For dinner, we'll have it in the house alongside the other WWOOFers. Each WWOOFer take turns to cook with the ingredients provided in the house. If we needed a particular ingredient, we can ask the farm staff for it. In these 2 weeks, I lived on the second floor in a house separated from the host family's home. It's still located in the same compound, like 2 steps away. I can just look out my window and literally see what they're doing there hahaha when I arrived, the other WWOOFers were 1 male & 2 females. The females were friends so they shared a room upstairs and I was given a room to myself upstairs while the single male stayed downstairs. The room was in a traditional Japanese style with sliding doors, tatami mats and a futon to sleep on. It was spacious too. 

While the entire house was rather dusty and untidy, it wasn't unclean and I lived there comfortably despite the cold lol it was really cold. Without central heating, each room relies on kerosene heaters. For the first few nights, I didn't know how to turn it on so I just braved the cold under layers and layers of clothing, and still I died. Dude it gets to a single-digit and while it's really amazing that I get to hear the sound of waves as I sleep, the seaside breeze was endlessly blowing my way. All I had was one heattech inner tee and all my other clothings were normal light cotton tees / long sleeves. Also back then I wasn't aware of the existence of kairo heat pads. Idiot. 

From the hallway you open up the first sliding door to enter the room and
 then you see this view, of another sliding door to enter the actual room.

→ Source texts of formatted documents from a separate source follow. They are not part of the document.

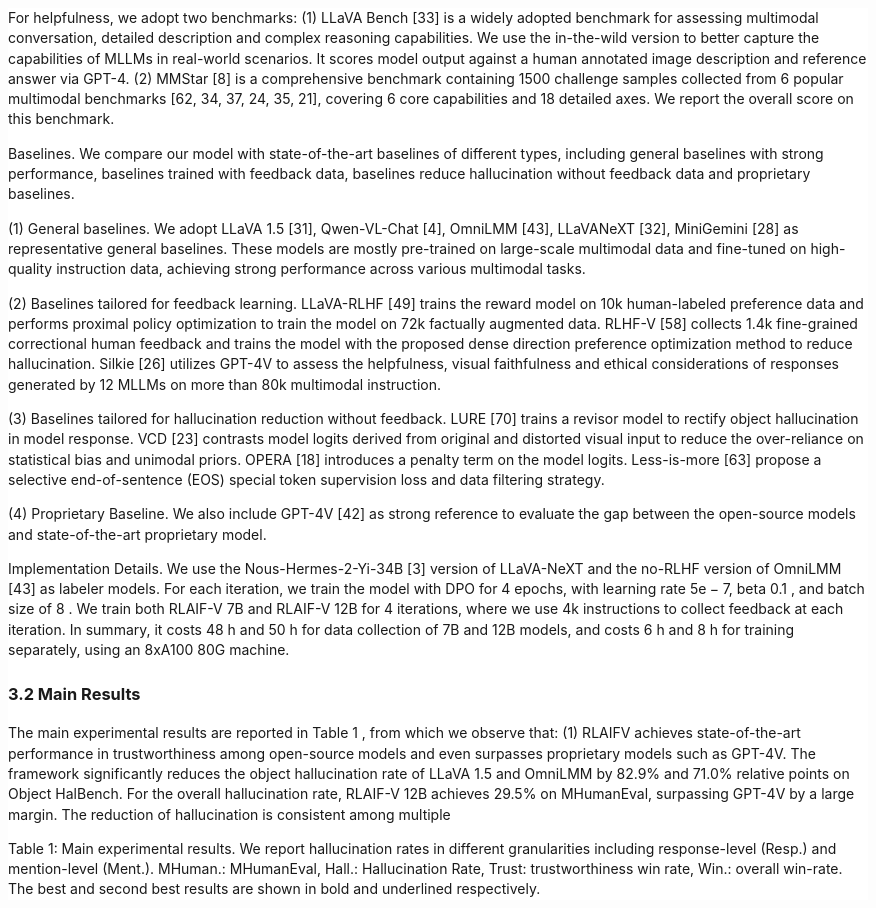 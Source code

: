 For helpfulness, we adopt two benchmarks: (1) LLaVA Bench [33] is a widely adopted benchmark for assessing multimodal conversation, detailed description and complex reasoning capabilities. We use the in-the-wild version to better capture the capabilities of MLLMs in real-world scenarios. It scores model output against a human annotated image description and reference answer via GPT-4. (2) MMStar [8] is a comprehensive benchmark containing 1500 challenge samples collected from 6 popular multimodal benchmarks [62, 34, 37, 24, 35, 21], covering 6 core capabilities and 18 detailed axes. We report the overall score on this benchmark.

Baselines. We compare our model with state-of-the-art baselines of different types, including general baselines with strong performance, baselines trained with feedback data, baselines reduce hallucination without feedback data and proprietary baselines.

(1) General baselines. We adopt LLaVA 1.5 [31], Qwen-VL-Chat [4], OmniLMM [43], LLaVANeXT [32], MiniGemini [28] as representative general baselines. These models are mostly pre-trained on large-scale multimodal data and fine-tuned on high-quality instruction data, achieving strong performance across various multimodal tasks.

(2) Baselines tailored for feedback learning. LLaVA-RLHF [49] trains the reward model on $10 \mathrm{k}$ human-labeled preference data and performs proximal policy optimization to train the model on $72 \mathrm{k}$ factually augmented data. RLHF-V [58] collects $1.4 \mathrm{k}$ fine-grained correctional human feedback and trains the model with the proposed dense direction preference optimization method to reduce hallucination. Silkie [26] utilizes GPT-4V to assess the helpfulness, visual faithfulness and ethical considerations of responses generated by 12 MLLMs on more than $80 \mathrm{k}$ multimodal instruction.

(3) Baselines tailored for hallucination reduction without feedback. LURE [70] trains a revisor model to rectify object hallucination in model response. VCD [23] contrasts model logits derived from original and distorted visual input to reduce the over-reliance on statistical bias and unimodal priors. OPERA [18] introduces a penalty term on the model logits. Less-is-more [63] propose a selective end-of-sentence (EOS) special token supervision loss and data filtering strategy.

(4) Proprietary Baseline. We also include GPT-4V [42] as strong reference to evaluate the gap between the open-source models and state-of-the-art proprietary model.

Implementation Details. We use the Nous-Hermes-2-Yi-34B [3] version of LLaVA-NeXT and the no-RLHF version of OmniLMM [43] as labeler models. For each iteration, we train the model with DPO for 4 epochs, with learning rate $5 \mathrm{e}-7$, beta 0.1 , and batch size of 8 . We train both RLAIF-V 7B and RLAIF-V 12B for 4 iterations, where we use $4 \mathrm{k}$ instructions to collect feedback at each iteration. In summary, it costs $48 \mathrm{~h}$ and $50 \mathrm{~h}$ for data collection of 7B and 12B models, and costs $6 \mathrm{~h}$ and $8 \mathrm{~h}$ for training separately, using an $8 \mathrm{xA} 100$ 80G machine.

### 3.2 Main Results

The main experimental results are reported in Table 1 , from which we observe that: (1) RLAIF$\mathrm{V}$ achieves state-of-the-art performance in trustworthiness among open-source models and even surpasses proprietary models such as GPT-4V. The framework significantly reduces the object hallucination rate of LLaVA 1.5 and OmniLMM by $82.9 \%$ and $71.0 \%$ relative points on Object HalBench. For the overall hallucination rate, RLAIF-V 12B achieves $29.5 \%$ on MHumanEval, surpassing GPT-4V by a large margin. The reduction of hallucination is consistent among multiple

Table 1: Main experimental results. We report hallucination rates in different granularities including response-level (Resp.) and mention-level (Ment.). MHuman.: MHumanEval, Hall.: Hallucination Rate, Trust: trustworthiness win rate, Win.: overall win-rate. The best and second best results are shown in bold and underlined respectively.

It was bitterly, bitterly cold to the bones, and from then on until today I've become more sensitive to cold. I also got really sick - cold, cough, fever - which made breathing through the nose impossible and my throat got so dry at night, plus I got my period too and all these combined meant that I couldn't sleep at all. That week was terrible, I didn't even know where to get meds so I just let it run its course. I don't think anybody knew that I was sick because I wore the mask all the time, even when I sleep. Thankfully I learned how to turn on the heater from the other WWOOFer. As it runs on kerosene, I can't keep it on all night when I sleep though so I just dealt with the cold lol 

On a working day, we get ready and gather downstairs at the house entrance at 7am. We are each provided a set boots, gloves and protective clothes (I really don't know what to call them) so that our own clothes don't get dirty. Then, we'd climb up the open back of a truck and the host will drive us to the farm up on a hill. It was such a thrilling ride every morning. The crisp air, cold breeze, bumpy roads, hundreds of rows of cabbages all around, glimpses of the nearby sea, friendly waves of neighbouring farmers, oh it was so enjoyable! 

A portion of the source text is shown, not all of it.